Das Kleinkind auf dem Boden bei DM

UNANGENEHM!!!

 

 

 

Das ist wirklich die größte Herausforderung: Gefühlsstürme in der Öffentlichkeit. Aber wir schaffen das!

 

Ich atme bewusst durch (tief in den Bauch) und versuche wahrzunehmen, ob ich gerade Kraft aufbringen kann oder ob ich schon echt am Ende bin.

 

a) Keine Kraft: Ich spreche liebevoll mit meinem Kind und sage, dass ich es jetzt raustrage oder sonst wohin, wo wir geschützt sind vor den Blicken anderer (denn das ist es, womit wir in solchen Momenten am meisten zu kämpfen haben).
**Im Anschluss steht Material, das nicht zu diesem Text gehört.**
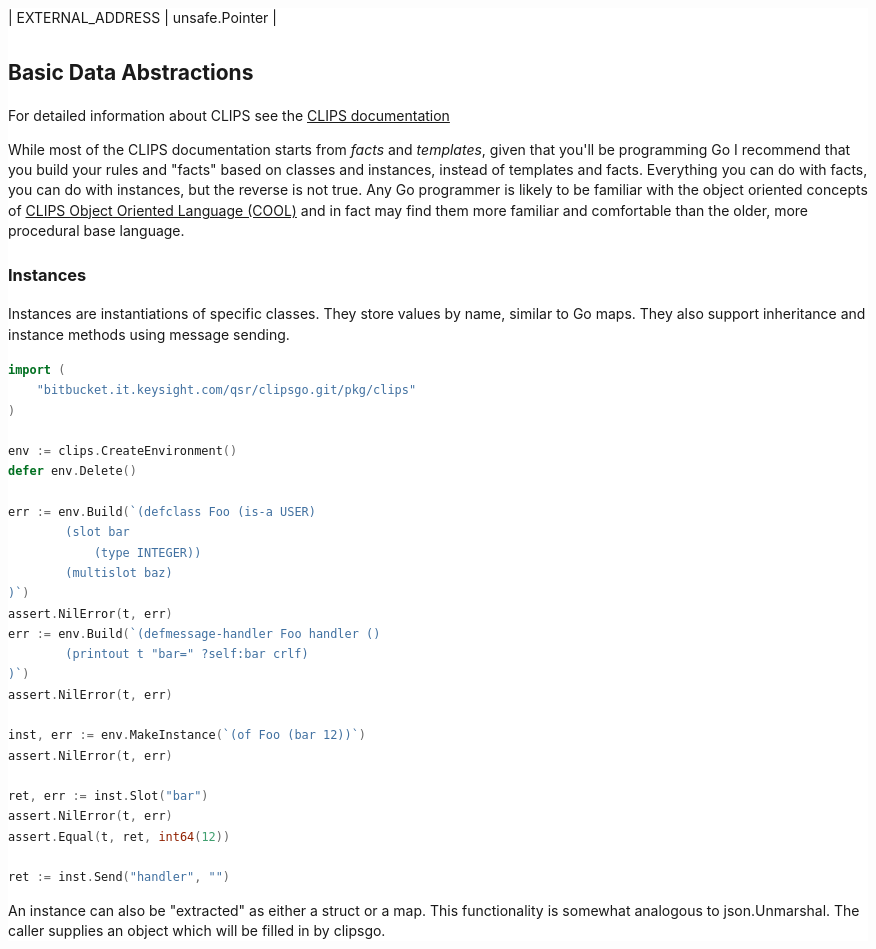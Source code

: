 | EXTERNAL_ADDRESS | unsafe.Pointer     |

## Basic Data Abstractions

For detailed information about CLIPS see the [CLIPS
documentation](http://www.clipsrules.net/Documentation.html)

While most of the CLIPS documentation starts from _facts_ and _templates_,
given that you'll be programming Go I recommend that you build your rules and
"facts" based on classes and instances, instead of templates and facts.
Everything you can do with facts, you can do with instances, but the reverse
is not true. Any Go programmer is likely to be familiar with the object
oriented concepts of [CLIPS Object Oriented Language
(COOL)](https://www.csie.ntu.edu.tw/~sylee/courses/clips/bpg/node9.html) and
in fact may find them more familiar and comfortable than the older, more
procedural base language.

### Instances

Instances are instantiations of specific classes. They store values by name, similar to Go maps. They also support inheritance and instance methods using message sending.

```go
import (
    "bitbucket.it.keysight.com/qsr/clipsgo.git/pkg/clips"
)

env := clips.CreateEnvironment()
defer env.Delete()

err := env.Build(`(defclass Foo (is-a USER)
        (slot bar
            (type INTEGER))
        (multislot baz)
)`)
assert.NilError(t, err)
err := env.Build(`(defmessage-handler Foo handler ()
        (printout t "bar=" ?self:bar crlf)
)`)
assert.NilError(t, err)

inst, err := env.MakeInstance(`(of Foo (bar 12))`)
assert.NilError(t, err)

ret, err := inst.Slot("bar")
assert.NilError(t, err)
assert.Equal(t, ret, int64(12))

ret := inst.Send("handler", "")
```

An instance can also be "extracted" as either a struct or a map. This
functionality is somewhat analogous to json.Unmarshal. The caller supplies an
object which will be filled in by clipsgo.
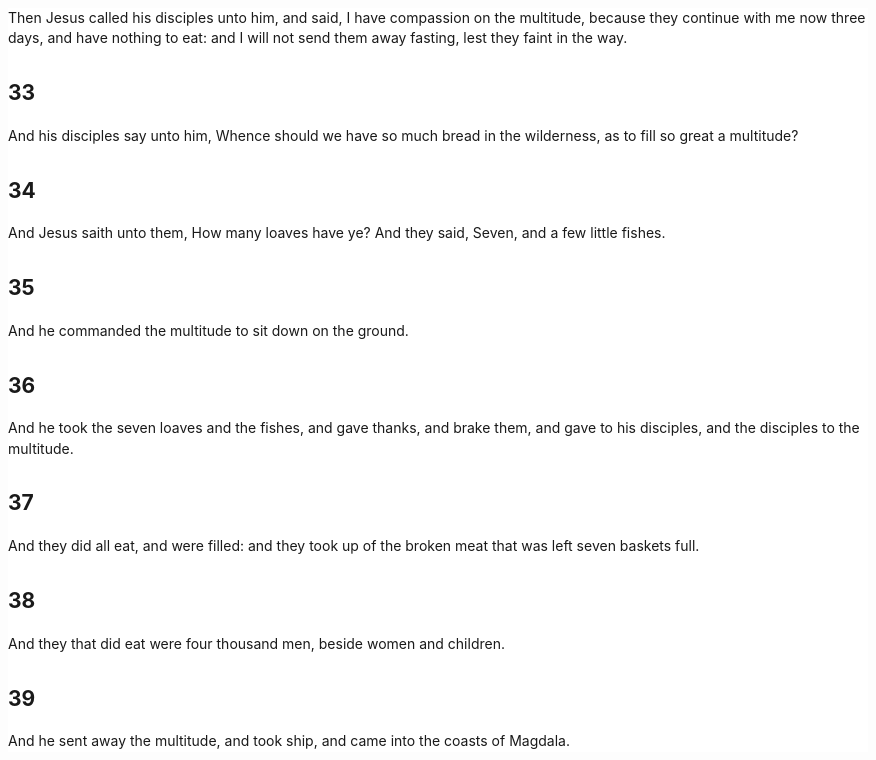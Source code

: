 Then Jesus called his disciples unto him, and said, I have compassion on the multitude, because they continue with me now three days, and have nothing to eat: and I will not send them away fasting, lest they faint in the way.

## 33

And his disciples say unto him, Whence should we have so much bread in the wilderness, as to fill so great a multitude?

## 34

And Jesus saith unto them, How many loaves have ye? And they said, Seven, and a few little fishes.

## 35

And he commanded the multitude to sit down on the ground.

## 36

And he took the seven loaves and the fishes, and gave thanks, and brake them, and gave to his disciples, and the disciples to the multitude.

## 37

And they did all eat, and were filled: and they took up of the broken meat that was left seven baskets full.

## 38

And they that did eat were four thousand men, beside women and children.

## 39

And he sent away the multitude, and took ship, and came into the coasts of Magdala.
Denn es geht nur um dich und mich. Ich bin für dich da, wir schaffen das. (liebevoll flüsternd)

 

b) Kraft noch vorhanden: Wir bleiben an Ort und Stelle

 

 

Dann setze ich mich neben mein Kind auf den Boden. Ich versuche einfach nur da zu sein. Das spürt mein Kind. Es schaut zwischendurch immer mal, ob ich da bin, wie ich gucke. Ich konzentriere mich auf mein Kind, NUR auf mein Kind. Ich versuche immer mal Blickkontakt herzustellen, weil mir das hilft, die Menschen um mich herum auszublenden. Ich bin einfach nur da und warte. Manchmal hilft es meinem Kind, das Gefühl zu haben, ich weiß, was los ist. Dann sage ich "Du bist wütend. So wütend" Und ich meine das ernst. Mein Kind nimmt meine Stimmung wahr. Ich bin einfach nur da. Ich halte es aus. Ich biete meinem Kind immer mal wieder meine Hand an. Es ist total aufgelöst, weil irgendetwas nicht so war, wie es sich das vorgestellt hatte. In meinem Kind wütet ein Orkan. Mein Kind ist total überfordert. Ich bin da und gebe ihm Halt. Während ich ausharre, atme ich immer mal wieder bewusst und schaue, dass ich meine Anspannung ein bisschen loslassen kann. Irgendwann beruhigt sich mein Kind (ein wenig). Und dann kommt der schönste Moment, mein Kind signalisiert mir, dass es in den Arm genommen werden möchte. Und ich spüre unsere tiefe Verbundenheit. Und ich spüre, dass mein Kind in diesem Augenblick weiß, dass es ok ist, so wie es ist.